*** Opening Given data ***

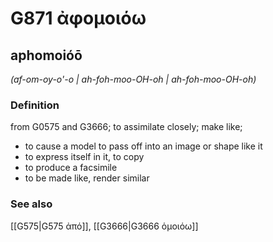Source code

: # G871 ἀφομοιόω

## aphomoióō

_(af-om-oy-o'-o | ah-foh-moo-OH-oh | ah-foh-moo-OH-oh)_

### Definition

from G0575 and G3666; to assimilate closely; make like; 

- to cause a model to pass off into an image or shape like it
- to express itself in it, to copy
- to produce a facsimile
- to be made like, render similar

### See also

[[G575|G575 ἀπό]], [[G3666|G3666 ὁμοιόω]]
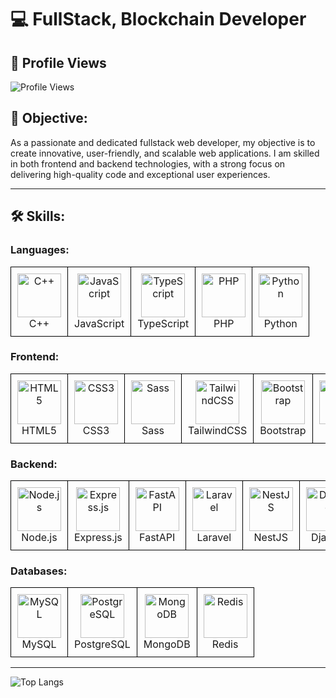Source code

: # 💻 FullStack, Blockchain Developer
## 👀 Profile Views

![Profile Views](https://komarev.com/ghpvc/?username=happymorning505&color=blue)

## 🌟 Objective:
As a passionate and dedicated fullstack web developer, my objective is to create innovative, user-friendly, and scalable web applications. I am skilled in both frontend and backend technologies, with a strong focus on delivering high-quality code and exceptional user experiences.

---

## 🛠️ Skills:

### Languages:
<table>
  <tr>
    <td align="center" style="border: 1px solid black; padding: 10px;">
      <img src="https://camo.githubusercontent.com/de09bba464602abc95ce76dd3b5ec1e16fe96c1d7ef69bdc31e177006a40f2e1/68747470733a2f2f74656368737461636b2d67656e657261746f722e76657263656c2e6170702f6370702d69636f6e2e737667" alt="C++" height="70" width="70"/><br/>C++
    </td>
    <td align="center" style="border: 1px solid black; padding: 10px;">
      <img src="https://camo.githubusercontent.com/9f44b299b7e1173e15c41a2bb04863ca5e78c81ab947283d3b6f6475871b8f60/68747470733a2f2f74656368737461636b2d67656e657261746f722e76657263656c2e6170702f6a732d69636f6e2e737667" alt="JavaScript" height="70" width="70"/><br/>JavaScript
    </td>
    <td align="center" style="border: 1px solid black; padding: 10px;">
      <img src="https://camo.githubusercontent.com/dd2c84af43a6c56860d910c605d51d058a28213431a42e422dcb6a62ab53d14a/68747470733a2f2f74656368737461636b2d67656e657261746f722e76657263656c2e6170702f74732d69636f6e2e737667" alt="TypeScript" height="70" width="70"/><br/>TypeScript
    </td>
    <td align="center" style="border: 1px solid black; padding: 10px;">
      <img src="https://skillicons.dev/icons?i=php" alt="PHP" height="70" width="70"/><br/>PHP
    </td>
    <td align="center" style="border: 1px solid black; padding: 10px;">
      <img src="https://camo.githubusercontent.com/740b035ed7f2f9a189b337373e57b98f8c3d61d2fbbb7d7872a6563646a20abc/68747470733a2f2f74656368737461636b2d67656e657261746f722e76657263656c2e6170702f707974686f6e2d69636f6e2e737667" alt="Python" height="70" width="70"/><br/>Python
    </td>
  </tr>
</table>

### Frontend:
<table>
  <tr>
    <td align="center" style="border: 1px solid black; padding: 10px;">
      <img src="https://skillicons.dev/icons?i=html" alt="HTML5" height="70" width="70"/><br/>HTML5
    </td>
    <td align="center" style="border: 1px solid black; padding: 10px;">
      <img src="https://skillicons.dev/icons?i=css" alt="CSS3" height="70" width="70"/><br/>CSS3
    </td>
    <td align="center" style="border: 1px solid black; padding: 10px;">
      <img src="https://skillicons.dev/icons?i=sass" alt="Sass" height="70" width="70"/><br/>Sass
    </td>
    <td align="center" style="border: 1px solid black; padding: 10px;">
      <img src="https://skillicons.dev/icons?i=tailwind" alt="TailwindCSS" height="70" width="70"/><br/>TailwindCSS
    </td>
    <td align="center" style="border: 1px solid black; padding: 10px;">
      <img src="https://skillicons.dev/icons?i=bootstrap" alt="Bootstrap" height="70" width="70"/><br/>Bootstrap
    </td>
    <td align="center" style="border: 1px solid black; padding: 10px;">
      <img src="https://camo.githubusercontent.com/0fcf9befefc83e207ed36bdeb3ac4f6c99132571ddb0f44e7a6ac872b0723352/68747470733a2f2f74656368737461636b2d67656e657261746f722e76657263656c2e6170702f72656163742d69636f6e2e737667" alt="React" height="70" width="70"/><br/>React
    </td>
    <td align="center" style="border: 1px solid black; padding: 10px;">
      <img src="https://skillicons.dev/icons?i=next" alt="Next.js" height="70" width="70"/><br/>Next.js
    </td>
    <td align="center" style="border: 1px solid black; padding: 10px;">
      <img src="https://skillicons.dev/icons?i=vue" alt="Vue.js" height="70" width="70"/><br/>Vue.js
    </td>
  </tr>
</table>

### Backend:
<table>
  <tr>
    <td align="center" style="border: 1px solid black; padding: 10px;">
      <img src="https://skillicons.dev/icons?i=nodejs" alt="Node.js" height="70" width="70"/><br/>Node.js
    </td>
    <td align="center" style="border: 1px solid black; padding: 10px;">
      <img src="https://skillicons.dev/icons?i=express" alt="Express.js" height="70" width="70"/><br/>Express.js
    </td>
    <td align="center" style="border: 1px solid black; padding: 10px;">
      <img src="https://skillicons.dev/icons?i=fastapi" alt="FastAPI" height="70" width="70"/><br/>FastAPI
    </td>
    <td align="center" style="border: 1px solid black; padding: 10px;">
      <img src="https://skillicons.dev/icons?i=laravel" alt="Laravel" height="70" width="70"/><br/>Laravel
    </td>
    <td align="center" style="border: 1px solid black; padding: 10px;">
      <img src="https://skillicons.dev/icons?i=nest" alt="NestJS" height="70" width="70"/><br/>NestJS
    </td>
    <td align="center" style="border: 1px solid black; padding: 10px;">
      <img src="https://camo.githubusercontent.com/e65f8a131aec32c8038012cbd89c65dbce110c66227bef4bf0b0e23ffe0f3ad8/68747470733a2f2f74656368737461636b2d67656e657261746f722e76657263656c2e6170702f646a616e676f2d69636f6e2e737667" alt="Django" height="70" width="70"/><br/>Django
    </td>
    <td align="center" style="border: 1px solid black; padding: 10px;">
      <img src="https://skillicons.dev/icons?i=flask" alt="Flask" height="70" width="70"/><br/>Flask
    </td>
  </tr>
</table>

### Databases:
<table>
  <tr>
    <td align="center" style="border: 1px solid black; padding: 10px;">
      <img src="https://camo.githubusercontent.com/3ed284d0ecd9fcccabf0711e2cad6bbec412e417bcfb1da25502a1ed9adbaf78/68747470733a2f2f74656368737461636b2d67656e657261746f722e76657263656c2e6170702f6d7973716c2d69636f6e2e737667" alt="MySQL" height="70" width="70"/><br/>MySQL
    </td>
    <td align="center" style="border: 1px solid black; padding: 10px;">
      <img src="https://skillicons.dev/icons?i=postgresql" alt="PostgreSQL" height="70" width="70"/><br/>PostgreSQL
    </td>
    <td align="center" style="border: 1px solid black; padding: 10px;">
      <img src="https://skillicons.dev/icons?i=mongodb" alt="MongoDB" height="70" width="70"/><br/>MongoDB
    </td>
    <td align="center" style="border: 1px solid black; padding: 10px;">
      <img src="https://skillicons.dev/icons?i=redis" alt="Redis" height="70" width="70"/><br/>Redis
    </td>
  </tr>
</table>

---

![Top Langs](https://github-readme-stats.vercel.app/api/top-langs/?username=shinyaurora&layout=compact)
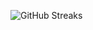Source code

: ![GitHub Streaks](https://github-streaks-mqc9.onrender.com/streak/happilli/image?theme=midnight&cache_bust=1743063043&lang=ja)
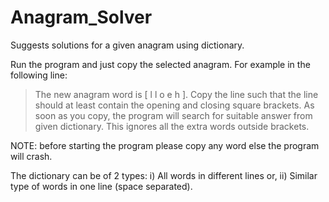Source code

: Anagram_Solver
==============

Suggests solutions for a given anagram using dictionary.

Run the program and just copy the selected anagram.
For example in the following line:
>The new anagram word is [ l l o e h ].
Copy the line such that the line should at least contain the opening and closing square brackets.
As soon as you copy, the program will search for suitable answer from given dictionary.
This ignores all the extra words outside brackets.

NOTE: before starting the program please copy any word else the program will crash.

The dictionary can be of 2 types:
i) All words in different lines or,
ii) Similar type of words in one line (space separated).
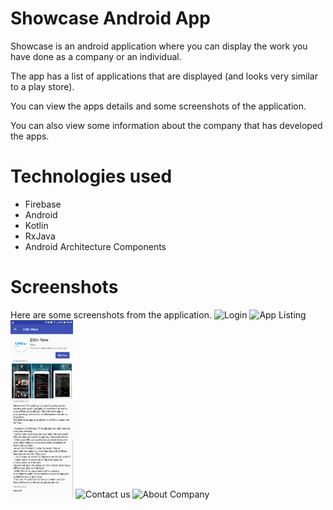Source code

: # Showcase Android App

Showcase is an android application where you can display the work you have done as a company or an individual.

The app has a list of applications that are displayed (and looks very similar to a play store).

You can view the apps details and some screenshots of the application.

You can also view some information about the company that has developed the apps.

# Technologies used
- Firebase
- Android
- Kotlin
- RxJava
- Android Architecture Components

# Screenshots

Here are some screenshots from the application. 
<img src="art/login.jpg" alt="Login" style="width: 100px;"/>
<img src="art/list_apps.jpg" alt="App Listing" style="width: 100px;"/>
<img src="art/app_detail.jpg" alt="App Detail" style="width: 100px;"/>
<img src="art/contact_us_offices.jpg" alt="Contact us" style="width: 100px;"/>
<img src="art/about_company.jpg" alt="About Company" style="width: 100px;"/>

*** Closing Given data ***

§ **What you have to do**:
Pull out all lines from the entries above in which the word "also" appears.

§ **Output for this task**:
### See also
You can also view some information about the company that has developed the apps.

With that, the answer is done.